What the task asks
Exactly as they appear, restate the lines of the material, from the first through the one containing "Our analysis is".

++++++++

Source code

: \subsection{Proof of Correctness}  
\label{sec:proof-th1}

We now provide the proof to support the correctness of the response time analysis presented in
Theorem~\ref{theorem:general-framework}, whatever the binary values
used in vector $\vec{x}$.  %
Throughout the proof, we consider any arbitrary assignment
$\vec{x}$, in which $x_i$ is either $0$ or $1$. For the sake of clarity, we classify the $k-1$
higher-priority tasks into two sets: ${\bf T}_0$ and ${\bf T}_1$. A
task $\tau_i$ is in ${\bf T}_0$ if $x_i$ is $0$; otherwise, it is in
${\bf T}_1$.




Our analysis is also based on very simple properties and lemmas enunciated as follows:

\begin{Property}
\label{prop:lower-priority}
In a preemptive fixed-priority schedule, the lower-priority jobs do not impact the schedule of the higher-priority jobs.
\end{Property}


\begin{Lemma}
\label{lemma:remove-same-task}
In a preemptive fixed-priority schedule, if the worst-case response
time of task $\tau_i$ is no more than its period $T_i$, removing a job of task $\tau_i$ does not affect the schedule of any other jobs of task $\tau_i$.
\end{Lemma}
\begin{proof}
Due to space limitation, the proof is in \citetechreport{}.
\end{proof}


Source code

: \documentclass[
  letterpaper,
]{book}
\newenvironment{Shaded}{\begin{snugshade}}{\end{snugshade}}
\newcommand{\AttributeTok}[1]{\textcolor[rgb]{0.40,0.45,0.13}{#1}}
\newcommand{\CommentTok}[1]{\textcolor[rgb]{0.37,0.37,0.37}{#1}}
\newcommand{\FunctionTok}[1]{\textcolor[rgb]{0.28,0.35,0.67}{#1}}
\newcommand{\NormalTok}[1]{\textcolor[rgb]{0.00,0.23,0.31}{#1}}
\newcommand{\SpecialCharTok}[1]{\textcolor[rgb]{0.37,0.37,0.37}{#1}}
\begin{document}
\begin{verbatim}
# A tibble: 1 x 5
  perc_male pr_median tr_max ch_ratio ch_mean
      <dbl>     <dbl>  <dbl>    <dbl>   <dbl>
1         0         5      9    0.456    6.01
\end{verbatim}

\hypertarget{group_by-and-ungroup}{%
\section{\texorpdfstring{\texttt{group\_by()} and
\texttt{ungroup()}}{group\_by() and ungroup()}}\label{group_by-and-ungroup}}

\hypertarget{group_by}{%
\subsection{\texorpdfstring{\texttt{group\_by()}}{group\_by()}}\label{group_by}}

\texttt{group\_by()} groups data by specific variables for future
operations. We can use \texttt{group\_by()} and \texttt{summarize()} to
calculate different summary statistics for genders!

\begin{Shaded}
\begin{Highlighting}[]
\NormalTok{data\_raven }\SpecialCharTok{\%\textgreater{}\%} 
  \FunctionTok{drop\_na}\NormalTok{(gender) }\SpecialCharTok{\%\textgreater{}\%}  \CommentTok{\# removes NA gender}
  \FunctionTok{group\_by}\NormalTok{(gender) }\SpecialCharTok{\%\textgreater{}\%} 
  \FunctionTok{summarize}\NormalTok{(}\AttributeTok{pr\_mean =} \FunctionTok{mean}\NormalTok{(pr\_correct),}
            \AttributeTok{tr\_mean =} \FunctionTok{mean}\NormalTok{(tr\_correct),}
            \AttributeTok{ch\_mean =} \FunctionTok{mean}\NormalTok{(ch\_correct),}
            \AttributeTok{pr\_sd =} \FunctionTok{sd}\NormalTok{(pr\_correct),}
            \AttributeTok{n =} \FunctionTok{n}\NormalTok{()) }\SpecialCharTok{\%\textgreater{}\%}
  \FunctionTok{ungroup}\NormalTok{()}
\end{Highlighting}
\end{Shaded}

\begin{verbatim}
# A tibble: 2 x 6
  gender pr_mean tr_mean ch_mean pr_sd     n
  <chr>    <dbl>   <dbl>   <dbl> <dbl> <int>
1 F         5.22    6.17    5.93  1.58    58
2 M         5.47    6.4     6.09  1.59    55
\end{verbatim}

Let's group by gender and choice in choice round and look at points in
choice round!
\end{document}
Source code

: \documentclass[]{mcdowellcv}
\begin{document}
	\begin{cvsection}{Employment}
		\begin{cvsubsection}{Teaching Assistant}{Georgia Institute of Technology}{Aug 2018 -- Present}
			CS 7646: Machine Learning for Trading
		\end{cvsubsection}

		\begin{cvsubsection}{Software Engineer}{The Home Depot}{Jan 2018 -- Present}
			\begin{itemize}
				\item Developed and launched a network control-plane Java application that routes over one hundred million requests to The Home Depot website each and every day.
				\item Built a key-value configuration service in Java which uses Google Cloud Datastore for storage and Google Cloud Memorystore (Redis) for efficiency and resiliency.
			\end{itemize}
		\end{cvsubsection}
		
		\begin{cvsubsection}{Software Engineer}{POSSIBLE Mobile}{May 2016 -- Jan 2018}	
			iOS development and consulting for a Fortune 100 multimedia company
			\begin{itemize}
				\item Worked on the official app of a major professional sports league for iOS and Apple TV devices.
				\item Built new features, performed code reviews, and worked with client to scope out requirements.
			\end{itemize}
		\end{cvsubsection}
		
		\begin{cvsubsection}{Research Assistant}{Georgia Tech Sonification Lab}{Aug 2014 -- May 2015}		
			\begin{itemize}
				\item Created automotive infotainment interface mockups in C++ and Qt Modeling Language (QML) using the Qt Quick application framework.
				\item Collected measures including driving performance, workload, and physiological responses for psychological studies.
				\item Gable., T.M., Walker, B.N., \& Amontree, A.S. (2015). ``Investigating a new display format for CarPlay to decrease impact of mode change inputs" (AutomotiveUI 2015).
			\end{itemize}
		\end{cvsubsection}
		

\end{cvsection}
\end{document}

++++++++

Result below
Source code

: \subsection{Proof of Correctness}  
\label{sec:proof-th1}

We now provide the proof to support the correctness of the response time analysis presented in
Theorem~\ref{theorem:general-framework}, whatever the binary values
used in vector $\vec{x}$.  %
Throughout the proof, we consider any arbitrary assignment
$\vec{x}$, in which $x_i$ is either $0$ or $1$. For the sake of clarity, we classify the $k-1$
higher-priority tasks into two sets: ${\bf T}_0$ and ${\bf T}_1$. A
task $\tau_i$ is in ${\bf T}_0$ if $x_i$ is $0$; otherwise, it is in
${\bf T}_1$.




Our analysis is also based on very simple properties and lemmas enunciated as follows:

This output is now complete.